Good Friday is a dark day in the Catholic calendar. We re-trace Jesus’ last steps as a living man. He’s betrayed by a best friend, mocked and shamed by his peers, and then terribly tortured and crucified. Despite these awful moments, I always felt like it wasn’t “dark” enough. Most priests and teachers ended their sermon or lesson with some version of: “But wait! It’s all for the good of the human race! His Father, after all, put him on earth for this purpose, this day, to die for our sins. He sacrificed his only son, for us.” It might sound dramatic, but Good Friday and the catechisms that came with it, fanned the flames of my religious doubt. I always felt uneasy that loving your mother and father came 4th on the commandment list, and now this? Sacrificing your only kid? Parents leaving their children was already a pattern in my family’s ancestry, which I was eager to break, so this felt like a good place to start.

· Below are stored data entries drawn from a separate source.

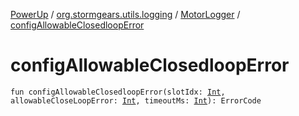 [PowerUp](../../index.md) / [org.stormgears.utils.logging](../index.md) / [MotorLogger](index.md) / [configAllowableClosedloopError](./config-allowable-closedloop-error.md)

# configAllowableClosedloopError

`fun configAllowableClosedloopError(slotIdx: `[`Int`](https://kotlinlang.org/api/latest/jvm/stdlib/kotlin/-int/index.html)`, allowableCloseLoopError: `[`Int`](https://kotlinlang.org/api/latest/jvm/stdlib/kotlin/-int/index.html)`, timeoutMs: `[`Int`](https://kotlinlang.org/api/latest/jvm/stdlib/kotlin/-int/index.html)`): ErrorCode`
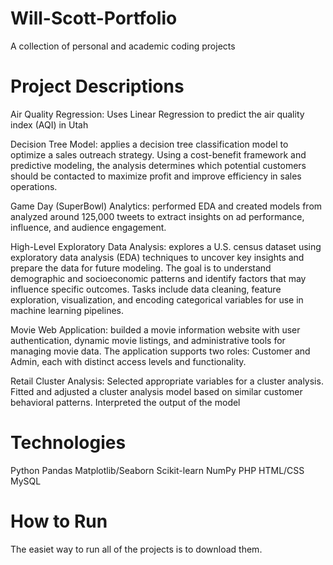 # Will-Scott-Portfolio
A collection of personal and academic coding projects

# Project Descriptions
Air Quality Regression: Uses Linear Regression to predict the air quality index (AQI) in Utah

Decision Tree Model: applies a decision tree classification model to optimize a sales outreach strategy. Using a cost-benefit framework and predictive modeling, the analysis determines which potential customers should be contacted to maximize profit and improve efficiency in sales operations.

Game Day (SuperBowl) Analytics: performed EDA and created models from analyzed around 125,000 tweets to extract insights on ad performance, influence, and audience engagement.

High-Level Exploratory Data Analysis: explores a U.S. census dataset using exploratory data analysis (EDA) techniques to uncover key insights and prepare the data for future modeling. The goal is to understand demographic and socioeconomic patterns and identify factors that may influence specific outcomes. Tasks include data cleaning, feature exploration, visualization, and encoding categorical variables for use in machine learning pipelines.

Movie Web Application: builded a movie information website with user authentication, dynamic movie listings, and administrative tools for managing movie data. The application supports two roles: Customer and Admin, each with distinct access levels and functionality.

Retail Cluster Analysis: Selected appropriate variables for a cluster analysis. Fitted and adjusted a cluster analysis model based on similar customer behavioral patterns. Interpreted the output of the model

# Technologies
Python
Pandas
Matplotlib/Seaborn
Scikit-learn
NumPy
PHP
HTML/CSS
MySQL

# How to Run

The easiet way to run all of the projects is to download them.
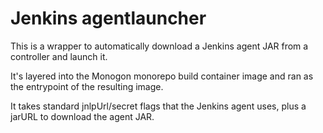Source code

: Jenkins agentlauncher
=====================

This is a wrapper to automatically download a Jenkins agent JAR from a controller and launch it.

It's layered into the Monogon monorepo build container image and ran as the entrypoint of the resulting image.

It takes standard jnlpUrl/secret flags that the Jenkins agent uses, plus a jarURL to download the agent JAR.
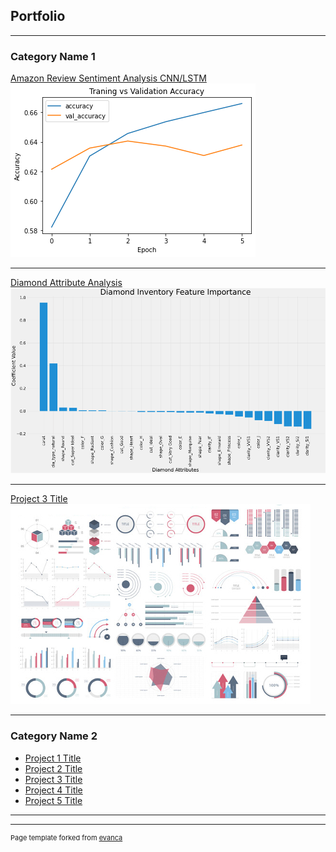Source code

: ## Portfolio

---

### Category Name 1 

[Amazon Review Sentiment Analysis CNN/LSTM](https://github.com/mega9944562948/sentiment_analysis)
<img src="images/accuracy.png?raw=true"/>

---
[Diamond Attribute Analysis](https://github.com/mega9944562948/Diamond-Attribute-Analysis/blob/main/diamond_attributes.pdf)
<img src="images/diamond_attributes.png?raw=true"/>

---
[Project 3 Title](http://example.com/)
<img src="images/dummy_thumbnail.jpg?raw=true"/>

---

### Category Name 2

- [Project 1 Title](http://example.com/)
- [Project 2 Title](http://example.com/)
- [Project 3 Title](http://example.com/)
- [Project 4 Title](http://example.com/)
- [Project 5 Title](http://example.com/)

---




---
<p style="font-size:11px">Page template forked from <a href="https://github.com/evanca/quick-portfolio">evanca</a></p>
<!-- Remove above link if you don't want to attibute -->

A quick craft note: Research & fact-checking vs. scene writing

Writing a memoir, I have had to become a log-keeper of time. Every scene needs to stay true to the season, date, and people who were present at the time. I have learned to keep this kind of writing session separate from scene writing. They access such different parts of my brain and I end up doing each task half-assed. So now, I dedicate certain days or chunks of time to prepping dates and scanning old journals. Then, ideally on a different day, I write dialogue and scenes. Finally getting organized in this way has lent (teehee) to exciting moments, like today, when I noticed:

  1. I have an afternoon free to write

  2. It’s Good Friday

  3. I’m trying to finish this chapter which happened almost exactly 20 years ago today/Good Friday.

Diving right into a scene without fact-checking or doubting myself is the closest I’ve ever gotten to time traveling: I can scale the eight-foot fence, pour the lighter fluid on the bonfire, swig the horrible Malibu rum.

Something wonderful happens when you write about the same time of year, decades later. On any other day of the year, when I revisit this memory, I feel so much older, embarrassed, a little distant. But this week, I’ve traveled back there again, transported by senses which don’t age over time. The squish and smell of the thawing mud. Evenings that feel like afternoons thanks to the time change. Frustrated glimpses of spring trying to cut through a stubborn winter. Walking through the woods near my house I am 17 again, the whole world ahead of me. Am I walking by Evergreen Cemetery in Portland, Maine, or in St. Andrew’s behind my house, asking my friend Dave to pose for a photo.

Maybe the second or third roll of film I ever took. Dave, sometime in the spring of 2004.

Before I share the piece, a quick note about this first paid-only newsletter. It swells me with gratitude when I see that someone has paid to subscribe to these Echoes. It really helps me keep going. So thank you. I will continue to publish Coco’s Echo for all subscribers, but Bittersweet, slightly short will be paid-only. These will reveal a little more from my works-in-progress, and I will also share helpful craft notes I’ve learned along the way.

Without further ado, happy Good Friday to all those who celebrate (or those who have left the church and weirdly miss the holiday):


Tuclor Lane (second half of chapter)

“COPS!” Copeland’s eyes shut tight as he opened his mouth wide and yelled across the bonfire in one long exhale. It wasn’t much of a warning. Flashlights zig-zagged across our faces, the party almost twenty-strong. Jay, Quinn, and Fitz leaped like gazelles into the night. Warren and Copeland took off in the opposite direction of home. Jeff grabbed my backpack while I dragged my sleeve across my snotty nose and eyes still wet from tears.

“Idiots,” Jeff started toward the ravine in the other direction. “We live this way. Go!”